Start of Block

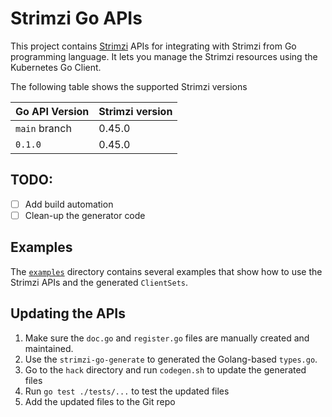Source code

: # Strimzi Go APIs

This project contains [Strimzi](https://strimzi.io) APIs for integrating with Strimzi from Go programming language.
It lets you manage the Strimzi resources using the Kubernetes Go Client.

The following table shows the supported Strimzi versions

| Go API Version | Strimzi version |
|----------------|-----------------|
| `main` branch  | 0.45.0          |
| `0.1.0`        | 0.45.0          |

## TODO:

* [ ] Add build automation
* [ ] Clean-up the generator code

## Examples

The [`examples`](./examples) directory contains several examples that show how to use the Strimzi APIs and the generated `ClientSets`.

## Updating the APIs

1. Make sure the `doc.go` and `register.go` files are manually created and maintained.
2. Use the `strimzi-go-generate` to generated the Golang-based `types.go`.
3. Go to the `hack` directory and run `codegen.sh` to update the generated files
4. Run `go test ./tests/...` to test the updated files
5. Add the updated files to the Git repo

End of Block

### Work request:
Pictures excluded, copy the lines exactly from where the material starts to the line with "## Examples", inclusive.

### Answer for this exercise:
Source code

: # Strimzi Go APIs

This project contains [Strimzi](https://strimzi.io) APIs for integrating with Strimzi from Go programming language.
It lets you manage the Strimzi resources using the Kubernetes Go Client.

The following table shows the supported Strimzi versions

| Go API Version | Strimzi version |
|----------------|-----------------|
| `main` branch  | 0.45.0          |
| `0.1.0`        | 0.45.0          |

## TODO:

* [ ] Add build automation
* [ ] Clean-up the generator code

## Examples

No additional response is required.